Following his third trial in this matter, a jury convicted Lorenzo Relerford of felony murder, MCL 750.316(1)(b), armed robbery, MCL 750.529, and unlawfully driving away an automobile (UDAA), MCL 750.413, in connection with the robbery and strangulation death of Jeanne Hank. Relerford challenges the admission of his accomplice’s testimony from his first trial, the court’s failure to give a duress instruction, and his counsel’s examination of a single prosecution witness. These claims lack merit and we affirm.

I. BACKGROUND

On the morning of March 10, 2011, Jeanne Hank was found lifeless in her Grand Blanc apartment, strangled to death with the cloth belt of her bathrobe. The cord for Hank’s landline telephone had been ripped from the wall and her cellular telephone was missing. Her home had been ransacked and several items of jewelry and electronics were gone. Hank’s Trailblazer also was not in the parking lot. Later that day, police spotted Hank’s Trailblazer at a local gas station. Officers descended upon the vehicle and arrested Relerford, who was driving the vehicle, as well as his passenger, Dantoine Brown. Inside the vehicle, the officers found Hank’s television, DVD player, laptop, and jewelry. Brown carried Hank’s cell phone in his pocket. The officers also found a BB gun and a knife. Later investigation revealed that Relerford and Brown had travelled to local pawn shops and unsuccessfully attempted to sell the stolen items.

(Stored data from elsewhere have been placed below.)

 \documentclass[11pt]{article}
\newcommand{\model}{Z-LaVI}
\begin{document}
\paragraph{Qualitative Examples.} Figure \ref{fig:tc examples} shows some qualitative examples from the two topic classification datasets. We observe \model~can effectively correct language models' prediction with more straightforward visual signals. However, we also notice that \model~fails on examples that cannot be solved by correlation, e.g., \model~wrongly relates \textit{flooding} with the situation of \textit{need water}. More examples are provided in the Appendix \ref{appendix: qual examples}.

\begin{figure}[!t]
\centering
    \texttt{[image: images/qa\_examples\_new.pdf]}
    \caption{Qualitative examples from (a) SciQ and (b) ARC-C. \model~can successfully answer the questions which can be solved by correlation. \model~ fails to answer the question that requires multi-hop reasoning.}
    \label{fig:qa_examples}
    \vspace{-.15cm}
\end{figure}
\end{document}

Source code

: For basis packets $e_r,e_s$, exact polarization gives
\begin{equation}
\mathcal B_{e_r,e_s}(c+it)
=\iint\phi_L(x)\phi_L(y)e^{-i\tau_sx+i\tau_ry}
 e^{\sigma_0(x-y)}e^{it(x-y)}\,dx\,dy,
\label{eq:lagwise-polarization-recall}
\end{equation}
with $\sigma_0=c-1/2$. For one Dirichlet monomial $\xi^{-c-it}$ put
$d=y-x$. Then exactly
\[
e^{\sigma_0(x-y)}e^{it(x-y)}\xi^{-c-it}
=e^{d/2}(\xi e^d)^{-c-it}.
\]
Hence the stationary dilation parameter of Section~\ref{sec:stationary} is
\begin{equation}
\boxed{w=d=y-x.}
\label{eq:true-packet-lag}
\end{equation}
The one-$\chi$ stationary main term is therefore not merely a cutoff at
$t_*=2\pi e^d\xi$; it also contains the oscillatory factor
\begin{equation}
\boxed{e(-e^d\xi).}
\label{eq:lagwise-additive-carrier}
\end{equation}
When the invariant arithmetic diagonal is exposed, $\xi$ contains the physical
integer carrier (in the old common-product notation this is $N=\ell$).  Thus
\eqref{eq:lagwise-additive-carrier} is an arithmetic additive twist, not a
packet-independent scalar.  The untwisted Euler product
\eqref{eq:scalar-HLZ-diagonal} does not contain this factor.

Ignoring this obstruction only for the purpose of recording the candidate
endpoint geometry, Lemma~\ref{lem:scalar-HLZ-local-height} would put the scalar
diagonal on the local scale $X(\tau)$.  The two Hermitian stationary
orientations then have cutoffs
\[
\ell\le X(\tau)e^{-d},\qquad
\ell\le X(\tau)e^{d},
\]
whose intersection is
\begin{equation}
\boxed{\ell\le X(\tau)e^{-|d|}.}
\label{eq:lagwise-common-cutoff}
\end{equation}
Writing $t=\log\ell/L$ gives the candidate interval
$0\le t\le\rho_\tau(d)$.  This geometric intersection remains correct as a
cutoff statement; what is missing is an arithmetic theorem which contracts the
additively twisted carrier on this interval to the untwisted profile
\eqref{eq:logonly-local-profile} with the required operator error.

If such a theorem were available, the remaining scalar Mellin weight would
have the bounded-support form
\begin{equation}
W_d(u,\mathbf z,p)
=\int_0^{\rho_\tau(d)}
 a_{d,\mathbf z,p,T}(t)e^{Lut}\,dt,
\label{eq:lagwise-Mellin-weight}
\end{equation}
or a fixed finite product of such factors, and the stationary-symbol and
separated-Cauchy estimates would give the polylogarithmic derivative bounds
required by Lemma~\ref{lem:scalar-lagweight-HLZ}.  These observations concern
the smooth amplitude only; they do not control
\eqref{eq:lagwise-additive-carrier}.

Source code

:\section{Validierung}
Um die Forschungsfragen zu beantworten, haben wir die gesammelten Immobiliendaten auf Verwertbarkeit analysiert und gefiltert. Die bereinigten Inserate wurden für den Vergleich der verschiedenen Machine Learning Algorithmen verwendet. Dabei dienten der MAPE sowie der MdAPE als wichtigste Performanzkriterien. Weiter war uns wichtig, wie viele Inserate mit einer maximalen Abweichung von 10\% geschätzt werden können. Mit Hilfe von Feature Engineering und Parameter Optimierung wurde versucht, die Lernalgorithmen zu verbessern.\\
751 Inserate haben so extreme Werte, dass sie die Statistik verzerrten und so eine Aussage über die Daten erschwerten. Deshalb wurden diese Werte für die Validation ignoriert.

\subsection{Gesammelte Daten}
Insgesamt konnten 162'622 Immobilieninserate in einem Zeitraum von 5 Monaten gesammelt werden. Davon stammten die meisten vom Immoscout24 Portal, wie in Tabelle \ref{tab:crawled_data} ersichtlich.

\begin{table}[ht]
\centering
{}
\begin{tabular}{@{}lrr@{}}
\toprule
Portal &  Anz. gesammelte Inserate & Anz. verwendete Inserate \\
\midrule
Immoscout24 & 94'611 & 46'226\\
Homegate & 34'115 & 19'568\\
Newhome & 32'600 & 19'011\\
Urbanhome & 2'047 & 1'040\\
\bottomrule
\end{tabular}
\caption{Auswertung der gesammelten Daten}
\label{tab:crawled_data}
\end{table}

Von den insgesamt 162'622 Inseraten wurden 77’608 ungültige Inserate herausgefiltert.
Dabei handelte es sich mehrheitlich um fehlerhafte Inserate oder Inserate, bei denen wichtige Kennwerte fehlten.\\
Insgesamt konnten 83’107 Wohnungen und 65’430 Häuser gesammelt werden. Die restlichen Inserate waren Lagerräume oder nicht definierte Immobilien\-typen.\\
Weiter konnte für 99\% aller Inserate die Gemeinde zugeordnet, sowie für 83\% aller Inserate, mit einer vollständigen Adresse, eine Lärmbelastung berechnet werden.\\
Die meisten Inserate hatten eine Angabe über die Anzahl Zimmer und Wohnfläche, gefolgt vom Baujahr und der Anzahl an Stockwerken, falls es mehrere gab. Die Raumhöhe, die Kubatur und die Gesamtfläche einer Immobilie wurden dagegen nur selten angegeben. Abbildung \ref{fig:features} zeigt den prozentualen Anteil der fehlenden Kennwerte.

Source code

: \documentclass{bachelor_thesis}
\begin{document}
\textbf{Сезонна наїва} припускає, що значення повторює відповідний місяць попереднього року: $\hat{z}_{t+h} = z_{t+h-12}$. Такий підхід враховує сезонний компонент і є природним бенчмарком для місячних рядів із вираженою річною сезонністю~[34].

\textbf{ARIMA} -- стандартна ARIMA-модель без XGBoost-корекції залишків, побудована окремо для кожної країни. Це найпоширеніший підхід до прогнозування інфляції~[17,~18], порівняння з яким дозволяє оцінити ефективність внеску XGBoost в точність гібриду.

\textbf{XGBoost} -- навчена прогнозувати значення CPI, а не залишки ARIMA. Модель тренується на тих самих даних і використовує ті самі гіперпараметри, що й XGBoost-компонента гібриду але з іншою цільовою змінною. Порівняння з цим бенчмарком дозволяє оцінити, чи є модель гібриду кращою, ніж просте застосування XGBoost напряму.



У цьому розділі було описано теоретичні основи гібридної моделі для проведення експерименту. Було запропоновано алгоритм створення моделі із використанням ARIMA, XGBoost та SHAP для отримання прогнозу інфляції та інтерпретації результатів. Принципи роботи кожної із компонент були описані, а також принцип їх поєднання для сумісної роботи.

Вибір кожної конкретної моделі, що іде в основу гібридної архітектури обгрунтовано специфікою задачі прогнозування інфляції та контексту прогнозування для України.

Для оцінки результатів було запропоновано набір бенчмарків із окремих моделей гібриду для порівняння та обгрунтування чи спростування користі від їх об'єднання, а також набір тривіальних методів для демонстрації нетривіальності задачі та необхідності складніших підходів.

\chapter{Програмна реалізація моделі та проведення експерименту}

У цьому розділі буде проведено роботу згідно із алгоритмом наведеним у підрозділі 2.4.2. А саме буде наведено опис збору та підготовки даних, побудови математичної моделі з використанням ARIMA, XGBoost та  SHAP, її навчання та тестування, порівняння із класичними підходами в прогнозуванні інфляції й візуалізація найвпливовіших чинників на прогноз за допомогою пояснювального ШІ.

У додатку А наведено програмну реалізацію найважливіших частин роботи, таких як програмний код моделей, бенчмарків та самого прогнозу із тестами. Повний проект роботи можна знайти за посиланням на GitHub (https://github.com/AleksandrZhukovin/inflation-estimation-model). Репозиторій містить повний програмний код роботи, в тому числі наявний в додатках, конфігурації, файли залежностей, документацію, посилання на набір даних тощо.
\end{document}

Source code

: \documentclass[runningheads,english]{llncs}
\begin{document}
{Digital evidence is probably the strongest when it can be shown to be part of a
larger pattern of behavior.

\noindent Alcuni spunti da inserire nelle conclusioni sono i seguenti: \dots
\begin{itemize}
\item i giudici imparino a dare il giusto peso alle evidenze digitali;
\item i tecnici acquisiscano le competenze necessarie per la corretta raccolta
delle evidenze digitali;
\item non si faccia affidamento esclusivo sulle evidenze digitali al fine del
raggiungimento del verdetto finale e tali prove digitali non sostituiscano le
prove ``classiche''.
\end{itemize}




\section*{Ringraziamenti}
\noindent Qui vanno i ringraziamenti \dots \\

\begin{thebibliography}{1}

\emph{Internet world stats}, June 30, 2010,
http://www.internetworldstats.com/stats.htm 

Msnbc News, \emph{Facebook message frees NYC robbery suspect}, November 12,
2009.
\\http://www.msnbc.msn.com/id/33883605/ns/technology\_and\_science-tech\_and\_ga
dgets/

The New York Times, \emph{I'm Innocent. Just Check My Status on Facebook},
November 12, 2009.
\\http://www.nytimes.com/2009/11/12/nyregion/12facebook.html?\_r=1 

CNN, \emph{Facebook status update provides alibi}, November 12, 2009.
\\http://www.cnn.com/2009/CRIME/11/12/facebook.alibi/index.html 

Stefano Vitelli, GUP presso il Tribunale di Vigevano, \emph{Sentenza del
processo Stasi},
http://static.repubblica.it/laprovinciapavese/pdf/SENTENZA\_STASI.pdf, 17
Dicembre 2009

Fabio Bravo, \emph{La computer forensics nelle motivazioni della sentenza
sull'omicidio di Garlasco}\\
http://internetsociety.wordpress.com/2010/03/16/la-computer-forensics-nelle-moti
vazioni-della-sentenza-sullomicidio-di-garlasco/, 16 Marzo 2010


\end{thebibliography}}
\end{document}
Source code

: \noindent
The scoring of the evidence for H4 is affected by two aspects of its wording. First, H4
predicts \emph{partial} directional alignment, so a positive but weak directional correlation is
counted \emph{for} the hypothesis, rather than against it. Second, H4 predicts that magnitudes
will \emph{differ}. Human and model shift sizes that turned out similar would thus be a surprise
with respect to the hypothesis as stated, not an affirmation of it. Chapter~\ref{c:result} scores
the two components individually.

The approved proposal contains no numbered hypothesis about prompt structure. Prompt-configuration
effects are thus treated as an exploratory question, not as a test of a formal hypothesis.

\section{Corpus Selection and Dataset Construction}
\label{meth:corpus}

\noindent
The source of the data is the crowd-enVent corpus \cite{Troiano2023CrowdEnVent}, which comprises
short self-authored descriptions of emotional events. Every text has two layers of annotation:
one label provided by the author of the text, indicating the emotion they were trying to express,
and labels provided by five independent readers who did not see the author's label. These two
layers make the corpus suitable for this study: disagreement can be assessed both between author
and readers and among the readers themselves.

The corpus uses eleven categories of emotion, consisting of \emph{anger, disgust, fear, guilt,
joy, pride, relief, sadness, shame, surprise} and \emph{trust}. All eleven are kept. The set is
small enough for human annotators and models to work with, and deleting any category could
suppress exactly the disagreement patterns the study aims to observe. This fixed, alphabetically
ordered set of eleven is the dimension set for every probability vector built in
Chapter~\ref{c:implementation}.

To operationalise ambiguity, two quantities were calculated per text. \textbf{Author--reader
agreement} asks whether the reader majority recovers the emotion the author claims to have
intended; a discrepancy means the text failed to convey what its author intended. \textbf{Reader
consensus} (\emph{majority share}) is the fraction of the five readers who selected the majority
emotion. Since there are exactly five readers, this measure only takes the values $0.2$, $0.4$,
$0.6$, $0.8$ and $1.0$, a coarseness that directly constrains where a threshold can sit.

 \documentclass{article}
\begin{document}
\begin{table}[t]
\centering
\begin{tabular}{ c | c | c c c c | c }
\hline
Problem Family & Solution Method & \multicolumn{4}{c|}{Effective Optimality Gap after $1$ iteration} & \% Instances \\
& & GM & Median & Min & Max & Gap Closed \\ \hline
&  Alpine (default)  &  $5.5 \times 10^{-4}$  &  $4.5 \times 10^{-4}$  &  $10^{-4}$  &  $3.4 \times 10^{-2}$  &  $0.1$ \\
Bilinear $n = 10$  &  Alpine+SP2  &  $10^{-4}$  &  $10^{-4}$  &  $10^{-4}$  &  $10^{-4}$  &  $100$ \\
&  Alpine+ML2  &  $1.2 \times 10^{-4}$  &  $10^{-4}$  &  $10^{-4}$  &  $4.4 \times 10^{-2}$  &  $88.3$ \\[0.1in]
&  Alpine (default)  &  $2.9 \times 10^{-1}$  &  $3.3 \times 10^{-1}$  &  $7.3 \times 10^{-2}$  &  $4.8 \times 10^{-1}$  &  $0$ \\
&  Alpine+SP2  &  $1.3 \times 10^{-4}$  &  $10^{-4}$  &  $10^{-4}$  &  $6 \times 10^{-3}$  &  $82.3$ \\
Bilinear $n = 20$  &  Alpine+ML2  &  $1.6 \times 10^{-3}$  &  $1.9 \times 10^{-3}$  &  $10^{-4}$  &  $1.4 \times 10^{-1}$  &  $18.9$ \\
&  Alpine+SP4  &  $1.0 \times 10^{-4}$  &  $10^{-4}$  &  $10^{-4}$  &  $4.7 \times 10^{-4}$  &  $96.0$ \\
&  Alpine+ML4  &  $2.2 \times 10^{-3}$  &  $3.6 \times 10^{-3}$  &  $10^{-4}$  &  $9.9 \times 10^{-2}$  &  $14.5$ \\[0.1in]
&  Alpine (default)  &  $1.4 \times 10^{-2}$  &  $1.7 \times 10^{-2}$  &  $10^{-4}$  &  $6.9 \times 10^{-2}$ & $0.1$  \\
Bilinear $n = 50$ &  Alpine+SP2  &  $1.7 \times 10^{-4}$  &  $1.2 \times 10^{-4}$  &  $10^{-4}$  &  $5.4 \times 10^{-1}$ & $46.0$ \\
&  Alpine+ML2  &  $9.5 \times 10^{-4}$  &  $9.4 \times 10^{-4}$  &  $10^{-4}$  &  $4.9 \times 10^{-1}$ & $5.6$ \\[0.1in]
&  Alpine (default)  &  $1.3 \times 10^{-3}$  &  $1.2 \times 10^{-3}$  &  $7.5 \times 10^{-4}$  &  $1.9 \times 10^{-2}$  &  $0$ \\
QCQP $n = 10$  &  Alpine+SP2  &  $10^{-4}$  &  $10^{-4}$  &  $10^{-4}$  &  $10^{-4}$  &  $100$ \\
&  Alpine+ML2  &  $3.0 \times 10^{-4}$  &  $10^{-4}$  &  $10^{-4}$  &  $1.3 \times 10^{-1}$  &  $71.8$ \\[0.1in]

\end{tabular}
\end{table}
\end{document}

Relerford and Brown shifted blame onto the other for Hank’s death. Relerford claimed that he had known Hank for a week and insisted that she gave him her property to sell so he could buy her drugs. To facilitate this errand, Relerford asserted, Hank loaned him her vehicle. At trial, Relerford’s theory was that Brown acted alone in killing Hank, and that Relerford was merely present.

-1- Brown later pleaded guilty to involuntary manslaughter and armed robbery in exchange for a 10-year minimum sentence and his agreement to testify against Relerford. In March 2012, a jury convicted Relerford of felony murder, armed robbery, and UDAA. This Court reversed Relerford’s convictions and remanded for a new trial because Relerford was placed in shackles that were visible to the jury despite that the trial court never considered whether Relerford posed a security risk. People v Relerford (After Remand), unpublished opinion per curiam of the Court of Appeals, issued November 19, 2013 (Docket No. 310488). Relerford’s second trial ended with a hung jury. A jury again convicted Relerford of felony murder, armed robbery, and UDAA after his third trial. He now appeals those convictions.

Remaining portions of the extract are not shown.